Nearest to the Line

Talentbedingt habe ich bei Turnieren mit den Sonderwertungen normalerweise absolut nichts zu tun.

Ein einziges Mal habe ich beim Herrennachmittag „Nearest to the Pin“ gewonnen, als mein schlecht getroffener Ball vom linken Hügel neben dem Grün absprang und wie von Zauberhand gesteuert 60 Zentimeter neben der Fahne liegen blieb.

Und als jemand der, immer knapp an der Lady vorbei, seine Abschläge kurz hinter den roten Abschlägen ins Spiel bringt, brauche ich mir um den „Longest Drive“ auch keine ernsthaften Gedanken machen.

Beim letzten Turnier gab es eine Sonderwertung, die mir bis dato, im Gegensatz zur Damenwertung „Nearest to the Green“, unbekannt war.

Es wurde „Nearest to the Line“ gespielt. Auf einem langen geraden Par 4 war zwischen 150 Meter und 250 Meter exakt in der Fairwaymitte ein weiße Linie gezeichnet. Wer seinen Abschlag am nächsten an der Linie platziert hat, hat die Sonderwertung gewonnen.
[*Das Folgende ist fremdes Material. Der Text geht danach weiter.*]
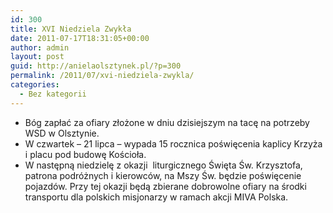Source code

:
 ```yaml
---
id: 300
title: XVI Niedziela Zwykła
date: 2011-07-17T18:31:05+00:00
author: admin
layout: post
guid: http://anielaolsztynek.pl/?p=300
permalink: /2011/07/xvi-niedziela-zwykla/
categories:
  - Bez kategorii
---
```

  * Bóg zapłać za ofiary złożone w dniu dzisiejszym na tacę na potrzeby WSD w Olsztynie.
  * W czwartek &#8211; 21 lipca &#8211; wypada 15 rocznica poświęcenia kaplicy Krzyża i placu pod budowę Kościoła.
  * W następną niedzielę z okazji  liturgicznego Święta Św. Krzysztofa, patrona podróżnych i kierowców, na Mszy Św. będzie poświęcenie pojazdów. Przy tej okazji będą zbierane dobrowolne ofiary na środki transportu dla polskich misjonarzy w ramach akcji MIVA Polska.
Wenn man mal drüber nachdenkt, ist es eigentlich eine schöne Sonderwertung. Kommen doch beim „Longest Drive“ immer nur ein kleiner Kreis von Spielern in Betracht, können „Nearest to the Line“ auch Spieler gewinnen, die ihren Ball nicht so lang, aber dafür gerade schlagen.

 
 
3 Kommentare.
  1. Ich habe „Nearest to the Line“ auch schon gesehen, und ich finde, dass es eine sehr schöne Form eines Sonderpreises ist, eben weil die Chancengleichheit größer ist. Allerdings ist dies für mich irrelevant, da ich bei solchen Sonderpreisen meinen Abschlag dann meistens sowieso verhaue – bei Nearest to the Pin verfehle ich dann meistens sowieso das Grün, und auch wenn ich relativ lang bin vom Abschlag habe ich bei Longest Drive nie eine Chance – es sei denn, Kurven würden mitzählen.
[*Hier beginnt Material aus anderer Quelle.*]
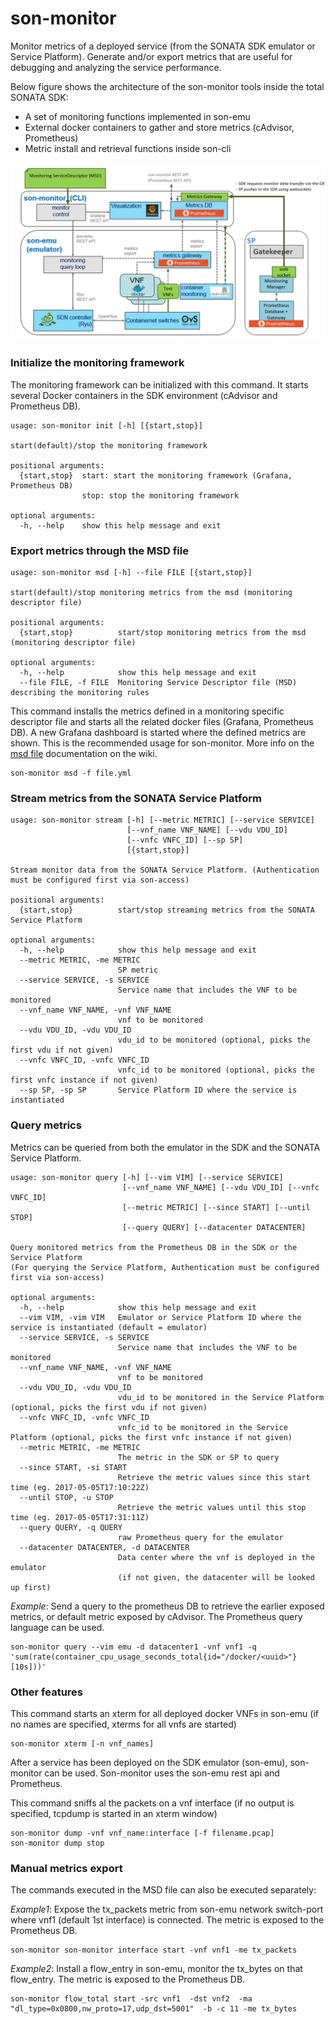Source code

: # son-monitor

Monitor metrics of a deployed service (from the SONATA SDK emulator or Service Platform).
Generate and/or export metrics that are useful for debugging and analyzing the service performance.

Below figure shows the architecture of the son-monitor tools inside the total SONATA SDK:
- A set of monitoring functions implemented in son-emu
- External docker containers to gather and store metrics (cAdvisor, Prometheus)
- Metric install and retrieval functions inside son-cli

![son-monitor](../../../figures/Son-monitor-architecturev4.png)

### Initialize the monitoring framework
The monitoring framework can be initialized with this command. It starts several Docker containers in the SDK environment (cAdvisor and Prometheus DB).
```
usage: son-monitor init [-h] [{start,stop}]

start(default)/stop the monitoring framework

positional arguments:
  {start,stop}  start: start the monitoring framework (Grafana, Prometheus DB)
                stop: stop the monitoring framework

optional arguments:
  -h, --help    show this help message and exit
```

### Export metrics through the MSD file
```
usage: son-monitor msd [-h] --file FILE [{start,stop}]

start(default)/stop monitoring metrics from the msd (monitoring descriptor file)

positional arguments:
  {start,stop}          start/stop monitoring metrics from the msd (monitoring descriptor file)

optional arguments:
  -h, --help            show this help message and exit
  --file FILE, -f FILE  Monitoring Service Descriptor file (MSD) describing the monitoring rules
```
This command installs the metrics defined in a monitoring specific descriptor file 
and starts all the related docker files (Grafana, Prometheus DB). A new Grafana dashboard is started where the defined metrics are shown.
This is the recommended usage for son-monitor. More info on the [msd file](https://github.com/sonata-nfv/son-cli/wiki/son-monitor:-msd-file) documentation on the wiki.
```
son-monitor msd -f file.yml
```
### Stream metrics from the SONATA Service Platform
```
usage: son-monitor stream [-h] [--metric METRIC] [--service SERVICE]
                          [--vnf_name VNF_NAME] [--vdu VDU_ID]
                          [--vnfc VNFC_ID] [--sp SP]
                          [{start,stop}]

Stream monitor data from the SONATA Service Platform. (Authentication must be configured first via son-access)

positional arguments:
  {start,stop}          start/stop streaming metrics from the SONATA Service Platform

optional arguments:
  -h, --help            show this help message and exit
  --metric METRIC, -me METRIC
                        SP metric
  --service SERVICE, -s SERVICE
                        Service name that includes the VNF to be monitored
  --vnf_name VNF_NAME, -vnf VNF_NAME
                        vnf to be monitored
  --vdu VDU_ID, -vdu VDU_ID
                        vdu_id to be monitored (optional, picks the first vdu if not given)
  --vnfc VNFC_ID, -vnfc VNFC_ID
                        vnfc_id to be monitored (optional, picks the first vnfc instance if not given)
  --sp SP, -sp SP       Service Platform ID where the service is instantiated
```

### Query metrics
Metrics can be queried from both the emulator in the SDK and the SONATA Service Platform.
```
usage: son-monitor query [-h] [--vim VIM] [--service SERVICE]
                         [--vnf_name VNF_NAME] [--vdu VDU_ID] [--vnfc VNFC_ID]
                         [--metric METRIC] [--since START] [--until STOP]
                         [--query QUERY] [--datacenter DATACENTER]

Query monitored metrics from the Prometheus DB in the SDK or the Service Platform
(For querying the Service Platform, Authentication must be configured first via son-access)

optional arguments:
  -h, --help            show this help message and exit
  --vim VIM, -vim VIM   Emulator or Service Platform ID where the service is instantiated (default = emulator)
  --service SERVICE, -s SERVICE
                        Service name that includes the VNF to be monitored
  --vnf_name VNF_NAME, -vnf VNF_NAME
                        vnf to be monitored
  --vdu VDU_ID, -vdu VDU_ID
                        vdu_id to be monitored in the Service Platform (optional, picks the first vdu if not given)
  --vnfc VNFC_ID, -vnfc VNFC_ID
                        vnfc_id to be monitored in the Service Platform (optional, picks the first vnfc instance if not given)
  --metric METRIC, -me METRIC
                        The metric in the SDK or SP to query
  --since START, -si START
                        Retrieve the metric values since this start time (eg. 2017-05-05T17:10:22Z)
  --until STOP, -u STOP
                        Retrieve the metric values until this stop time (eg. 2017-05-05T17:31:11Z)
  --query QUERY, -q QUERY
                        raw Prometheus query for the emulator
  --datacenter DATACENTER, -d DATACENTER
                        Data center where the vnf is deployed in the emulator 
                        (if not given, the datacenter will be looked up first)
```
*Example*:  Send a query to the prometheus DB to retrieve the earlier exposed metrics, or default metric exposed by cAdvisor.
The Prometheus query language can be used.
```
son-monitor query --vim emu -d datacenter1 -vnf vnf1 -q 'sum(rate(container_cpu_usage_seconds_total{id="/docker/<uuid>"}[10s]))'
```

### Other features
This command starts an xterm for all deployed docker VNFs in son-emu (if no names are specified, xterms for all vnfs are started)
```
son-monitor xterm [-n vnf_names]
```

After a service has been deployed on the SDK emulator (son-emu), son-monitor can be used.
Son-monitor uses the son-emu rest api and Prometheus.

This command sniffs al the packets on a vnf interface 
(if no output is specified, tcpdump is started in an xterm window)
```
son-monitor dump -vnf vnf_name:interface [-f filename.pcap]
son-monitor dump stop
```


### Manual metrics export
The commands executed in the MSD file can also be executed separately:

*Example1*: Expose the tx_packets metric from son-emu network switch-port where vnf1 (default 1st interface) is connected.
The metric is exposed to the Prometheus DB.
```
son-monitor son-monitor interface start -vnf vnf1 -me tx_packets
```

*Example2*: Install a flow_entry in son-emu, monitor the tx_bytes on that flow_entry.
The metric is exposed to the Prometheus DB.
```
son-monitor flow_total start -src vnf1  -dst vnf2  -ma "dl_type=0x0800,nw_proto=17,udp_dst=5001"  -b -c 11 -me tx_bytes
```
  2. So ist es, Karsten. Ich habe diese Art Wertung das erste Mal schon vor drei/vier Jahren gesehen – aber nix beschicken können. Jetzt, vor drei Wochen bei einem grossen Sponsorturnier in meinem Heimatclub (bei Rübenwetter hoch 10), gab es das auch das erste Mal. An einer Bahn, an der ich sonst grundsätzlich automatisch rechts in die Wicken haue, durch die mir ins Gesicht peitschenden Regentropfen komischerweise geradeaus geschlagen. Aber bei rund 200 m dann 2,93 m neben der Linie war dann doch nur der zweite (Ehren-)Platz. Longest-Drive gewinnen sowieso immer die gleichen ;). Gruss, Th.

  3. Zainab
    09.10.2012 · #3

    Meiner Meinung nach sollte man eine Blog-Pause immer dann eileegnn, wenn man denkt, dass der richtige Zeitpunkt ist. Auch ich habe eine Blogpause eingelegt. Die Besucherzahlen gehen leicht zur ck, klar. Aber immerhin schreibt man keinen M ll und vergrault Stammleser. Wenn man dann wieder aktiv wird, geht es wieder aufw rts. Nur diesen Aufw rtstrend kann man halt nicht erwarten, wenn man die Pause einlegt das sollte man bedenken.